Department of Biology, Boston University, Boston, MA, 02215, USA.
Department of Mathematics, University of Colorado, Boulder, Boulder, CO, 80309, USA.
F1000Res. 2021 Apr 19;10:299. doi: 10.12688/f1000research.51494.2. eCollection 2021.
The largest dataset of soil metagenomes has recently been released by the National Ecological Observatory Network (NEON), which performs annual shotgun sequencing of soils at 47 sites across the United States. NEON serves as a valuable educational resource, thanks to its open data and programming tutorials, but there is currently no introductory tutorial for accessing and analyzing the soil shotgun metagenomic dataset. Here, we describe methods for processing raw soil metagenome sequencing reads using a bioinformatics pipeline tailored to the high complexity and diversity of the soil microbiome.

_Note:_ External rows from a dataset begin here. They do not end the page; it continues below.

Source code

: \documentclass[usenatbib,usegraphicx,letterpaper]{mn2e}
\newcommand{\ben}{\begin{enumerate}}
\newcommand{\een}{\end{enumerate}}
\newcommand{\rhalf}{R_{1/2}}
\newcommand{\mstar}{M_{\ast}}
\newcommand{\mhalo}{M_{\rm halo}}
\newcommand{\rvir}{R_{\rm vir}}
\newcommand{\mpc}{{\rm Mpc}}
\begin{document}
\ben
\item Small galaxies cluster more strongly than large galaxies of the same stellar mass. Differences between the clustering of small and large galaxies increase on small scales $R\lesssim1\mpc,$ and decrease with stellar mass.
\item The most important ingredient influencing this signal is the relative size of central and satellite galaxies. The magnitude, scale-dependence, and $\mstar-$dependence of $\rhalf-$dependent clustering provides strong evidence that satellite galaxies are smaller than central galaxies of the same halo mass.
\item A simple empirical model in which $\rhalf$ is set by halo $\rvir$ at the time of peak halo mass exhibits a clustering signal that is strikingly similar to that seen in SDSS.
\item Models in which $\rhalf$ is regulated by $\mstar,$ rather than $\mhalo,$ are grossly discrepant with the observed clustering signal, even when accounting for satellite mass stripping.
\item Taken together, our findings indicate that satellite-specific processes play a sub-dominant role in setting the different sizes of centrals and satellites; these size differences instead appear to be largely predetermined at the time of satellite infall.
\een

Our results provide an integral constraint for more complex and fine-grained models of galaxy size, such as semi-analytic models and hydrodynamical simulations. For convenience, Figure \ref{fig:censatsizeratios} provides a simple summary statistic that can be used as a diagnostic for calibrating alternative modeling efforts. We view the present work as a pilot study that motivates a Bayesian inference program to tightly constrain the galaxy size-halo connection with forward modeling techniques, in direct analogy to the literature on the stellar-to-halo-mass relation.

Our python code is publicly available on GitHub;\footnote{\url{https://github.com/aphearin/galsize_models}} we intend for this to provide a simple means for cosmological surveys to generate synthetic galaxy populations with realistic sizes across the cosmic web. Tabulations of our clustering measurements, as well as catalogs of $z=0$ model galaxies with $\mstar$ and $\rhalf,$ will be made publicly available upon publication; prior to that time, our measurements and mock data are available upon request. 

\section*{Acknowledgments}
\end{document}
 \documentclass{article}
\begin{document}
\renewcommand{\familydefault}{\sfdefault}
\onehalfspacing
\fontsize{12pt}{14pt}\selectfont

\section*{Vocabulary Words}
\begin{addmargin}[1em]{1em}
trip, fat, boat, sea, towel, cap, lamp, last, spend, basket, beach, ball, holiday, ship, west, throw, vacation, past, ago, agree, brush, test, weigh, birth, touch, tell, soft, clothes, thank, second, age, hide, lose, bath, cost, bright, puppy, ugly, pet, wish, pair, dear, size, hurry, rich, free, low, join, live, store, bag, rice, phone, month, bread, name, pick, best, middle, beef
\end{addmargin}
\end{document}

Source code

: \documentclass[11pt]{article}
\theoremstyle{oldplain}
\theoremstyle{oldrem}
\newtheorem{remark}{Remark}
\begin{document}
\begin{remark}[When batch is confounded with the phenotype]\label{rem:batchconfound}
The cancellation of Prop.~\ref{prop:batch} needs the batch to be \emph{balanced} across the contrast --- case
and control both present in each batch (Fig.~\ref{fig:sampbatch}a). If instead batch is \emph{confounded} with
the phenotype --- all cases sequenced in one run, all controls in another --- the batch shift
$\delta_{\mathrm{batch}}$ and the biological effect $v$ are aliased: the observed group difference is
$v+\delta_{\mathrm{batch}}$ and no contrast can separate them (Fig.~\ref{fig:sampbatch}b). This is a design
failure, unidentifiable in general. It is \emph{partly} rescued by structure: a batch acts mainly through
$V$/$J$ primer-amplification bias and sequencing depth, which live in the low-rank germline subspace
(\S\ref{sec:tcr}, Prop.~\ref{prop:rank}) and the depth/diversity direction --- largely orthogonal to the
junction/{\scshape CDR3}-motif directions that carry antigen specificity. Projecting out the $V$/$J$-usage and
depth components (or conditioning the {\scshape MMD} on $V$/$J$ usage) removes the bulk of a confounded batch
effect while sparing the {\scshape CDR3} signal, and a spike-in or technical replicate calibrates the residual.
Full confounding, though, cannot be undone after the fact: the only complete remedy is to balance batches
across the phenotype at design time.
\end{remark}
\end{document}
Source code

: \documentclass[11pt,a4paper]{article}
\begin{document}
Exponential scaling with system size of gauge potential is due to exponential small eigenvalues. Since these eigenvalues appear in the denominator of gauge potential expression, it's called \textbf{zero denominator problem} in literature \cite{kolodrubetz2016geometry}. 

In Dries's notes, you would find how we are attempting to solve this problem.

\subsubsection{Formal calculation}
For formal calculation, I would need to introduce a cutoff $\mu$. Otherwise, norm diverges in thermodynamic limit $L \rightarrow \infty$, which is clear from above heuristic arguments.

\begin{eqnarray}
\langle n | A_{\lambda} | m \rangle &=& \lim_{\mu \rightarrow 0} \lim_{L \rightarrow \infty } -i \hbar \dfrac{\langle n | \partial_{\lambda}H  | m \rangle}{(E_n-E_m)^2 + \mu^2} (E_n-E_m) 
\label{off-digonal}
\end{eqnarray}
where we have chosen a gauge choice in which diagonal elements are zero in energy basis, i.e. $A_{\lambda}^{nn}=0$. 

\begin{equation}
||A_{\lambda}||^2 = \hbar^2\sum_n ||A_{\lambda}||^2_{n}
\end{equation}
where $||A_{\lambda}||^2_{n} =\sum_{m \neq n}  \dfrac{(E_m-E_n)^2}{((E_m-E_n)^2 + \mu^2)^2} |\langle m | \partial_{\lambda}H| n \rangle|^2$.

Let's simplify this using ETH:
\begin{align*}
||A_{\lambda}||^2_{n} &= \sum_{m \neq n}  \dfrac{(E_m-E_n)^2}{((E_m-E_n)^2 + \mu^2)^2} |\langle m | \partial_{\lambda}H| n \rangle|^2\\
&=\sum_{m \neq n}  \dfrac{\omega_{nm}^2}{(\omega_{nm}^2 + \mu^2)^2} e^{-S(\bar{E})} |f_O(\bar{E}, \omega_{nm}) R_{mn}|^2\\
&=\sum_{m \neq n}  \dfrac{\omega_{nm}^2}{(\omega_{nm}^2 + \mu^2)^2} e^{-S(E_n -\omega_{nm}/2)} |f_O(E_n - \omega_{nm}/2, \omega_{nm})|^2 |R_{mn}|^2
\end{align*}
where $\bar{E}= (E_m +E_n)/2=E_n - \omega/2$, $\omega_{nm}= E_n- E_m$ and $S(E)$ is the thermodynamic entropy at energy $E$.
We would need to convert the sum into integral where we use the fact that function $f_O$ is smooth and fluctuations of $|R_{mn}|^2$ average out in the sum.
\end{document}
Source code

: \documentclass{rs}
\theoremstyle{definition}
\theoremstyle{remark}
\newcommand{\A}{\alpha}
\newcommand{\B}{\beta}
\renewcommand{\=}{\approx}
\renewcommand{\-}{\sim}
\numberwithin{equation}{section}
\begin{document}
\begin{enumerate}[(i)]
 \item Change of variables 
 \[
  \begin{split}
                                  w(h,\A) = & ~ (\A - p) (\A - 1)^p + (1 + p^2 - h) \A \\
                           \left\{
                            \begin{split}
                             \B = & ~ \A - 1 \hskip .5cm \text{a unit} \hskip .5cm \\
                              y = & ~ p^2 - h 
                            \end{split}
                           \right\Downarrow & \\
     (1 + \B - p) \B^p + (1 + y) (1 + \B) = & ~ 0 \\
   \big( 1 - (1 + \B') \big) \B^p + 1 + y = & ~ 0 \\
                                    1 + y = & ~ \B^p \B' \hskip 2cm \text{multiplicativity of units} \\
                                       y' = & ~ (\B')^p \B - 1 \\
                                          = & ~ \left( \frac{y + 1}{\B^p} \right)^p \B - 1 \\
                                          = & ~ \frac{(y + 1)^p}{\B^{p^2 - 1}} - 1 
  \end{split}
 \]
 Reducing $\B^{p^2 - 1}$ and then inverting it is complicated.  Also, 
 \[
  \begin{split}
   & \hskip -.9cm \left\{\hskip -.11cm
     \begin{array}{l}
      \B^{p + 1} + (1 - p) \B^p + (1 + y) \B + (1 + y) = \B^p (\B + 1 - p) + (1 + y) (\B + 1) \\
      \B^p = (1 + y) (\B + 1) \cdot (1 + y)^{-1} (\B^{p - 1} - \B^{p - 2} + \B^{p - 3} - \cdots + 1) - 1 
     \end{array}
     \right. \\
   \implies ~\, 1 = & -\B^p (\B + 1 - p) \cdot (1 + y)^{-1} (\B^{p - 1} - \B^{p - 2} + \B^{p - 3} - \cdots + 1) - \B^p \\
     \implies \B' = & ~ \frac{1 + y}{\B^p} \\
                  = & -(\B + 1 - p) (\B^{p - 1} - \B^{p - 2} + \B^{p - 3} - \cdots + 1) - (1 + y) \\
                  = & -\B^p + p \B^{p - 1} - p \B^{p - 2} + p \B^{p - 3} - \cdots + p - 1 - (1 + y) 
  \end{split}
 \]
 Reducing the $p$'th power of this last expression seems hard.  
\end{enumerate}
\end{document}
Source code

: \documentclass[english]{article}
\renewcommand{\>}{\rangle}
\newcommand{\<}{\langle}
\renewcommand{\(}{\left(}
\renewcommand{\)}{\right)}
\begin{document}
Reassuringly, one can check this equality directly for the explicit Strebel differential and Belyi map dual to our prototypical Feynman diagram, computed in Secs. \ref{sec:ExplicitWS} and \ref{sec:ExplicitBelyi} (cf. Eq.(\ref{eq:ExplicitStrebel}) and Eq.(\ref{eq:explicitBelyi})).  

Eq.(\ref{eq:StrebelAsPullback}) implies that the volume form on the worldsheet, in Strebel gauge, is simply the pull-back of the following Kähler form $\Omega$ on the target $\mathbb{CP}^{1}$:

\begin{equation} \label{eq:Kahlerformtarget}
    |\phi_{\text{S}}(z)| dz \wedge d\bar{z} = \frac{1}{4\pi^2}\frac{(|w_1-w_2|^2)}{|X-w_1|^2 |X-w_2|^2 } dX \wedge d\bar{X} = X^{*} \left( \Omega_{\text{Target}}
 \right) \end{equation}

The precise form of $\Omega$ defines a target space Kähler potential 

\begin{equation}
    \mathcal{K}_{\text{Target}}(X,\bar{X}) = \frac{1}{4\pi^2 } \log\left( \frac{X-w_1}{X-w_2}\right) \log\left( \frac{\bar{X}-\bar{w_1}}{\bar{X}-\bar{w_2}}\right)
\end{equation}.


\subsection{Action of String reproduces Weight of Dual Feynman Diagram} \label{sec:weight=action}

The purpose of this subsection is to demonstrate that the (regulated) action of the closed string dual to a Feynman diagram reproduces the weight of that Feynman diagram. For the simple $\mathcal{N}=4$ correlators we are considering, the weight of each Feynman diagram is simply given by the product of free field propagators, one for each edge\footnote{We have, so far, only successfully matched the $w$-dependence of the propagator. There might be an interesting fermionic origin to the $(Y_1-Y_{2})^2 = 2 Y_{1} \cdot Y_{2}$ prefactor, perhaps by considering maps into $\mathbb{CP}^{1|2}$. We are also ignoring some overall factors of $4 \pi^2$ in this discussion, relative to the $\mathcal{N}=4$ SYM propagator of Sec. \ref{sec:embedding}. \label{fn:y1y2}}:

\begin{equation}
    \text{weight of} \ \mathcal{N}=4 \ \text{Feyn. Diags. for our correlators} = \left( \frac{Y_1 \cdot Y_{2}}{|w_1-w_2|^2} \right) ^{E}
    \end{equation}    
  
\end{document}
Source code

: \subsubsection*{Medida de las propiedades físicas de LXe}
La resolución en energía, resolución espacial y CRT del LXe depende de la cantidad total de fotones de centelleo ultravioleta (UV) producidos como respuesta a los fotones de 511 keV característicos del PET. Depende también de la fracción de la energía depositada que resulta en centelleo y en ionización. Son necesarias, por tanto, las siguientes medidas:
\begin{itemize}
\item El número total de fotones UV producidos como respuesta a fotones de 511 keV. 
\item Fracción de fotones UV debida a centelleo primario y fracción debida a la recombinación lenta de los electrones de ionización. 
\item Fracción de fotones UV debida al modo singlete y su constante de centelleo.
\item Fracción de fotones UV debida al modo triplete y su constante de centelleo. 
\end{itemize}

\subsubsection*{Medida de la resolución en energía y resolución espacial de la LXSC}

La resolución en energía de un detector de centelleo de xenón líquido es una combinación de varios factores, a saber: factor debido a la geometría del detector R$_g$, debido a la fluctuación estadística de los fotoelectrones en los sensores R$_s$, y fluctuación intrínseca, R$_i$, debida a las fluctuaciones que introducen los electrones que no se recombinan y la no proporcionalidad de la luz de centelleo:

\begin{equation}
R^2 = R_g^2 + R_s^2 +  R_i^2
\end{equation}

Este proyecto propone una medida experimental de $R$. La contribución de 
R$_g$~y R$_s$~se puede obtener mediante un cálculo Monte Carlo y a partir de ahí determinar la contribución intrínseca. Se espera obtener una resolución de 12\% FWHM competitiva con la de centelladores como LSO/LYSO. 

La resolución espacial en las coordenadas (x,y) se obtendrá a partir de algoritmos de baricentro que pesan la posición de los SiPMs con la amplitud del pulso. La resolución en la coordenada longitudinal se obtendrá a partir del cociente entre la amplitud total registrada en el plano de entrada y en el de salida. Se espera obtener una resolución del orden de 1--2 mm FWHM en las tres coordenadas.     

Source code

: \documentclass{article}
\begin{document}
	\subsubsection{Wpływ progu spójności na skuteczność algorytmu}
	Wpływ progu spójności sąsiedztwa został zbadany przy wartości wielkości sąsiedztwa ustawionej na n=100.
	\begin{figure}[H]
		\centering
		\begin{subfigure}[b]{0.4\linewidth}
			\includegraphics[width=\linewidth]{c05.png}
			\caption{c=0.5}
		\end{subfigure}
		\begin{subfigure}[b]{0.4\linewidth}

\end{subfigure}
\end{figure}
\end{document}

We describe the rationale, necessary resources, and implementation of steps such as cleaning raw reads, taxonomic classification, assembly into contigs or genomes, annotation of predicted genes using custom protein databases, and exporting data for downstream analysis. The workflow presented here aims to increase the accessibility of NEON's shotgun metagenome data, which can provide important clues about soil microbial communities and their ecological roles.
最近,国家生态观测网络(NEON)发布了最大的土壤宏基因组数据集,该数据集每年对美国 47 个地点的土壤进行鸟枪法测序。由于其开放数据和编程教程,NEON 是一个有价值的教育资源,但目前还没有关于访问和分析土壤鸟枪法宏基因组数据集的入门教程。在这里,我们描述了使用针对土壤微生物组的高复杂性和多样性量身定制的生物信息学管道来处理原始土壤宏基因组测序reads 的方法。我们描述了清理原始reads、分类学分类、组装成contigs 或基因组、使用自定义蛋白质数据库注释预测基因以及为下游分析导出数据等步骤的基本原理、必要资源和实施情况。这里提出的工作流程旨在提高 NEON 的鸟枪法宏基因组数据的可访问性,这些数据可以提供有关土壤微生物群落及其生态作用的重要线索。